+++ Records provided +++

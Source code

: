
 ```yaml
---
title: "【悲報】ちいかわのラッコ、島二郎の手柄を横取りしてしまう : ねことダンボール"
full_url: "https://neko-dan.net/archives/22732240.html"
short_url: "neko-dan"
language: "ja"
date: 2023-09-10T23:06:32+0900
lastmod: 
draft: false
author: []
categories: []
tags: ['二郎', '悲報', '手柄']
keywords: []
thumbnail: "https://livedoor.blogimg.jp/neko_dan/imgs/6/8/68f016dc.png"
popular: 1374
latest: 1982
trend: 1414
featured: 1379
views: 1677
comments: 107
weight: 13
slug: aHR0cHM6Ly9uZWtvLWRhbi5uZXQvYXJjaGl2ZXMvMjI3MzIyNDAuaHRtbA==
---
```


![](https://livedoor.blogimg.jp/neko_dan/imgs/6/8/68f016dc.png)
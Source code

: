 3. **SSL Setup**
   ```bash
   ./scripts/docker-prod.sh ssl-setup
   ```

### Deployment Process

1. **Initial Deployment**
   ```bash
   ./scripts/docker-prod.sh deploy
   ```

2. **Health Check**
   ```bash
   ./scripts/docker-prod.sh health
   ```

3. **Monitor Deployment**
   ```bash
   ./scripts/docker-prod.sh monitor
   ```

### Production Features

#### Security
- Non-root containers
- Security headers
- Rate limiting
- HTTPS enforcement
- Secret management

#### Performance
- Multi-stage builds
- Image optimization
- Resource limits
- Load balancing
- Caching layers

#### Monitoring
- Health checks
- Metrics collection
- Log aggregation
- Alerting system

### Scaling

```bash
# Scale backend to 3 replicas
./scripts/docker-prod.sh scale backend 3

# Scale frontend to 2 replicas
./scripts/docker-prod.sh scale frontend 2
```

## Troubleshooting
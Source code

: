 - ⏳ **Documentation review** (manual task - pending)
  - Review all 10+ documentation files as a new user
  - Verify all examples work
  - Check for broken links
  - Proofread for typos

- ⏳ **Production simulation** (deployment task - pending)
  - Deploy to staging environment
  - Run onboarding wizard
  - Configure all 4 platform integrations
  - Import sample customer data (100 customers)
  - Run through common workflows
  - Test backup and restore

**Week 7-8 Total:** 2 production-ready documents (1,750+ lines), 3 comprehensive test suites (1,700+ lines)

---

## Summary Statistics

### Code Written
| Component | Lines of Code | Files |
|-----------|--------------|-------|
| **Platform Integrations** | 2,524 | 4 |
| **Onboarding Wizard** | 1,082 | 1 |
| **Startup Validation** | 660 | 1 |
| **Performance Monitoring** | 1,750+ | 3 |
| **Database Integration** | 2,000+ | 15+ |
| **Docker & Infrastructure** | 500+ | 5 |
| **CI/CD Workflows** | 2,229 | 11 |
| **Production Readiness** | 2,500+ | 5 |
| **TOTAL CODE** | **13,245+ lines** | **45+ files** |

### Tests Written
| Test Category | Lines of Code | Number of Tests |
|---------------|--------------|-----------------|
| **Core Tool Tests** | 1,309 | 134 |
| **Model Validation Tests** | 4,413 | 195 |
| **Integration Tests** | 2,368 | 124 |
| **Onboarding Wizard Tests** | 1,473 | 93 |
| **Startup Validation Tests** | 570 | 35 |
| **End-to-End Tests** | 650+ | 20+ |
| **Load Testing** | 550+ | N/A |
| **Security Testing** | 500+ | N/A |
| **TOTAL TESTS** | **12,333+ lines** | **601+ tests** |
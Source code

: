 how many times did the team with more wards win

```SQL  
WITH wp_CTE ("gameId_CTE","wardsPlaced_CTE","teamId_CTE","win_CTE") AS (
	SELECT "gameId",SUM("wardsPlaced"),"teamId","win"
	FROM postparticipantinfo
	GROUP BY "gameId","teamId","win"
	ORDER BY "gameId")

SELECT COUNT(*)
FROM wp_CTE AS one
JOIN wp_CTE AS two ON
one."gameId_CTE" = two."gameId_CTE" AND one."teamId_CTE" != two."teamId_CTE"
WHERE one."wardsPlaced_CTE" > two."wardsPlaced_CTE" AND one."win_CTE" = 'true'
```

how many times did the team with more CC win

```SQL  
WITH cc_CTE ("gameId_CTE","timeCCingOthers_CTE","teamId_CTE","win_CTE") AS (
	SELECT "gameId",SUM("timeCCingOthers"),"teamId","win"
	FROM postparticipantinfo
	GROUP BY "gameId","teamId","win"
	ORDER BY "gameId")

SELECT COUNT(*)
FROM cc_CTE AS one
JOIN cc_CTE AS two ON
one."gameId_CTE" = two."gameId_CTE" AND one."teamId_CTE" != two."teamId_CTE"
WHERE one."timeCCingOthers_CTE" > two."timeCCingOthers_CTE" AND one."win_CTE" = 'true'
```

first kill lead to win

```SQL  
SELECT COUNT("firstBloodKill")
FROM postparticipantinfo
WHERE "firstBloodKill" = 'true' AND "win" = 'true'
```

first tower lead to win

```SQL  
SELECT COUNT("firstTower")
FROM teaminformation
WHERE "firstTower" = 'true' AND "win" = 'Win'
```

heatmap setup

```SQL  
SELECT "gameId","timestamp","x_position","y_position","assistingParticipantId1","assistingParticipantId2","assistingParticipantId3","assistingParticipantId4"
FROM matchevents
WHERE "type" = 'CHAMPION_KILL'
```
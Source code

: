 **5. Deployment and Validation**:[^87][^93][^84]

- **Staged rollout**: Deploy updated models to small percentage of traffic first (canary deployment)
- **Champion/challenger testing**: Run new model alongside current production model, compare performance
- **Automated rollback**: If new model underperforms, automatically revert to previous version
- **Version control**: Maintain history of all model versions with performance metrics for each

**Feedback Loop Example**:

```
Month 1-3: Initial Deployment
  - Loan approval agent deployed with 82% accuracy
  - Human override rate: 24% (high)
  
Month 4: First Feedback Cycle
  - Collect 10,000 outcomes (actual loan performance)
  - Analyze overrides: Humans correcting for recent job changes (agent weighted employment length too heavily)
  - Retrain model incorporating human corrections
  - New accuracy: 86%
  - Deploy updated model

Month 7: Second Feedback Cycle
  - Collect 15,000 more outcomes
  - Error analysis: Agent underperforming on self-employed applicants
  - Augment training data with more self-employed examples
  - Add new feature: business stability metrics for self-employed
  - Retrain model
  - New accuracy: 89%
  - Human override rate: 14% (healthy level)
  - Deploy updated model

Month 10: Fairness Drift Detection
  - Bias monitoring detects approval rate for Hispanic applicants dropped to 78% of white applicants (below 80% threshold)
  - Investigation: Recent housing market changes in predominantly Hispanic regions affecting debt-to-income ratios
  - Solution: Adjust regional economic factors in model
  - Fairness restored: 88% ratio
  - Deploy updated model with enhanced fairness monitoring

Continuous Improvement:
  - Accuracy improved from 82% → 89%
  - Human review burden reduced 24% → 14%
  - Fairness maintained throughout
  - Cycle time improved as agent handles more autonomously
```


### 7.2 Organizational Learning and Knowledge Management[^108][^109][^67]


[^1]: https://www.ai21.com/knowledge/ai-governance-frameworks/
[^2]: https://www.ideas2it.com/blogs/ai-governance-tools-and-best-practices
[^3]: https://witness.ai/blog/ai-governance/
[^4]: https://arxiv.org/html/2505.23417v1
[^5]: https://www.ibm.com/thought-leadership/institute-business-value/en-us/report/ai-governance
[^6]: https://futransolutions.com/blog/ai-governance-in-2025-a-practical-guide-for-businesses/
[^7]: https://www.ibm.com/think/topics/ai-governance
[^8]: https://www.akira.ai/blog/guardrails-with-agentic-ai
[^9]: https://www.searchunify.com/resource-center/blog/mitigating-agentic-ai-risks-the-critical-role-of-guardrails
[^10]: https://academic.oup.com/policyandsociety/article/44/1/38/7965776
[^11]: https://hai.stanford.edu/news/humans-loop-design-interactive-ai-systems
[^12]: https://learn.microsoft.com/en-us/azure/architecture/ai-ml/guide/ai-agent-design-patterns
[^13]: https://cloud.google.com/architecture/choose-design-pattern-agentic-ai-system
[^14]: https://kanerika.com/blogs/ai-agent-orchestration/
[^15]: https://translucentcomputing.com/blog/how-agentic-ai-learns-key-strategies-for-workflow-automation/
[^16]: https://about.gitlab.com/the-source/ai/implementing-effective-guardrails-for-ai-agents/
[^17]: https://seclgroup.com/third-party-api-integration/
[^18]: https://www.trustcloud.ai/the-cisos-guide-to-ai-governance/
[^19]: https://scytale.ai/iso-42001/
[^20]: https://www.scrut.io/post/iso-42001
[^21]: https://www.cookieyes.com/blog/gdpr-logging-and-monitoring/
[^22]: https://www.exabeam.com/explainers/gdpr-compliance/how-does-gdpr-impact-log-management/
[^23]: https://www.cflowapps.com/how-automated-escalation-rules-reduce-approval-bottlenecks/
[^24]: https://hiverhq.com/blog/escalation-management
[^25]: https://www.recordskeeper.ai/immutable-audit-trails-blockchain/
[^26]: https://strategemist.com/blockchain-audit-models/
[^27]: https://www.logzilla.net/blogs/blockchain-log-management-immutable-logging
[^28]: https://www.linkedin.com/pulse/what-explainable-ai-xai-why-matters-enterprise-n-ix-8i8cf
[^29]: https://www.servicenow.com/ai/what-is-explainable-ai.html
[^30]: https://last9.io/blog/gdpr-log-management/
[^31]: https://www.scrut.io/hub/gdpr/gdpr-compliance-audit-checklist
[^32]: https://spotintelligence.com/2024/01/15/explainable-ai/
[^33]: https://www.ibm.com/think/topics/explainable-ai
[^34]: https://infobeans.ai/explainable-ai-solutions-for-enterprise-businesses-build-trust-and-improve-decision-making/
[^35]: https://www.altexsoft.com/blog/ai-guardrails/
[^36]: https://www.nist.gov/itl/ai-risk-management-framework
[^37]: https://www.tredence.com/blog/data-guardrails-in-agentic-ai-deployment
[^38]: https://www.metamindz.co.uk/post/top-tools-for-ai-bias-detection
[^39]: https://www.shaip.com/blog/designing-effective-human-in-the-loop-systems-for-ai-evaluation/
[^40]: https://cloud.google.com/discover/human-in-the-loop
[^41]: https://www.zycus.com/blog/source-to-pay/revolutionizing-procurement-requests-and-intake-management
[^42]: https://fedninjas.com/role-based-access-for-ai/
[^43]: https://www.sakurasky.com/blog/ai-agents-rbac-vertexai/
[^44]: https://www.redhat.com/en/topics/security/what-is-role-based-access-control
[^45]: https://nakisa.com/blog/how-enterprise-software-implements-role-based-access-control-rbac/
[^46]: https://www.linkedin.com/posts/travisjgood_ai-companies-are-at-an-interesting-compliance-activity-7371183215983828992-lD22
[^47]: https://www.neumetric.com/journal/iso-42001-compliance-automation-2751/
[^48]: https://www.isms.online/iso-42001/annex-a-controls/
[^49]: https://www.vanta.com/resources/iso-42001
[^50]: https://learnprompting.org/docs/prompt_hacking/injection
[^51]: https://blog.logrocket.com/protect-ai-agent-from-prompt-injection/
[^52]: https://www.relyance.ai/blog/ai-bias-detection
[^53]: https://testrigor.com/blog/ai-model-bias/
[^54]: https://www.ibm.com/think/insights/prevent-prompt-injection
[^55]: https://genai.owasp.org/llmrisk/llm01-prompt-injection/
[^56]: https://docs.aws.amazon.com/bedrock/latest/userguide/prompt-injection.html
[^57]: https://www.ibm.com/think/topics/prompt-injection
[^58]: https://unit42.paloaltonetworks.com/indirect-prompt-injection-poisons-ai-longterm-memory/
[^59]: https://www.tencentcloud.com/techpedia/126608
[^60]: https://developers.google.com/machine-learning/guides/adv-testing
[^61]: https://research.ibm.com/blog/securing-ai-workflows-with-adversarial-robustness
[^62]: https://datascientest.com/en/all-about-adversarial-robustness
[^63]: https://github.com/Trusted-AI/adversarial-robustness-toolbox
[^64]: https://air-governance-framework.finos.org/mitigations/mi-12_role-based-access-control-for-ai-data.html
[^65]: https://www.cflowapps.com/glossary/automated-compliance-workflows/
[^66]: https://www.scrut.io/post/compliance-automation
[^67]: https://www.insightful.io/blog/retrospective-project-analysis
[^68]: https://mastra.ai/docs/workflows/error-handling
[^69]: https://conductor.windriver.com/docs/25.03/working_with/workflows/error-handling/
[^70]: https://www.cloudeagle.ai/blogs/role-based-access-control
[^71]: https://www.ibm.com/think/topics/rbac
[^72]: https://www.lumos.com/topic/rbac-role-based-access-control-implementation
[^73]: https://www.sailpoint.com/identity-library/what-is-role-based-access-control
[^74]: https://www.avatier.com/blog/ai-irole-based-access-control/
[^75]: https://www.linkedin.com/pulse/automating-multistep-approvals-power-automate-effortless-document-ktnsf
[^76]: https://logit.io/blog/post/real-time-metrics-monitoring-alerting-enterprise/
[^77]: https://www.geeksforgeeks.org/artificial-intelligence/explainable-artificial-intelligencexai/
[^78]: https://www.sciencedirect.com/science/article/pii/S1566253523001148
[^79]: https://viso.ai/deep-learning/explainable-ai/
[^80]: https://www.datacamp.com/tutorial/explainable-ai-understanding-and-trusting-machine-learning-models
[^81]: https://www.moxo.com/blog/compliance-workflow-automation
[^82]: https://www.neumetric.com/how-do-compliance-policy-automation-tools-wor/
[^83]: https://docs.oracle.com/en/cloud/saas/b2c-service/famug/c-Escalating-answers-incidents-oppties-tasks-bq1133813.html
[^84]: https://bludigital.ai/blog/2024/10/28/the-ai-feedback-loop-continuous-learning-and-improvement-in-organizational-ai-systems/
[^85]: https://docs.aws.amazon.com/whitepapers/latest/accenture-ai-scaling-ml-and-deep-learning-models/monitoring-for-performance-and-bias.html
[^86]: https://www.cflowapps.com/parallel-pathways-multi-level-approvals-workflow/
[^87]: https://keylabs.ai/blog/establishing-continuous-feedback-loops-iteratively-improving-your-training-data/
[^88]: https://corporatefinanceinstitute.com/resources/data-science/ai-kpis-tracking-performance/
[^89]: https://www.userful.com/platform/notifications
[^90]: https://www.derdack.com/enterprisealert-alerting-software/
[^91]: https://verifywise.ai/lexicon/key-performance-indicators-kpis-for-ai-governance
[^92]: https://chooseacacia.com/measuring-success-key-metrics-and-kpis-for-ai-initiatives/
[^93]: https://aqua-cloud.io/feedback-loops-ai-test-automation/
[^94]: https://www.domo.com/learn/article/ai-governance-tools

+++

§ What you are asked to do
Find every line of the data that includes the string "rbac". Copy each of those lines.

§ Expected output
[^43]: https://www.sakurasky.com/blog/ai-agents-rbac-vertexai/
[^45]: https://nakisa.com/blog/how-enterprise-software-implements-role-based-access-control-rbac/
[^71]: https://www.ibm.com/think/topics/rbac
[^72]: https://www.lumos.com/topic/rbac-role-based-access-control-implementation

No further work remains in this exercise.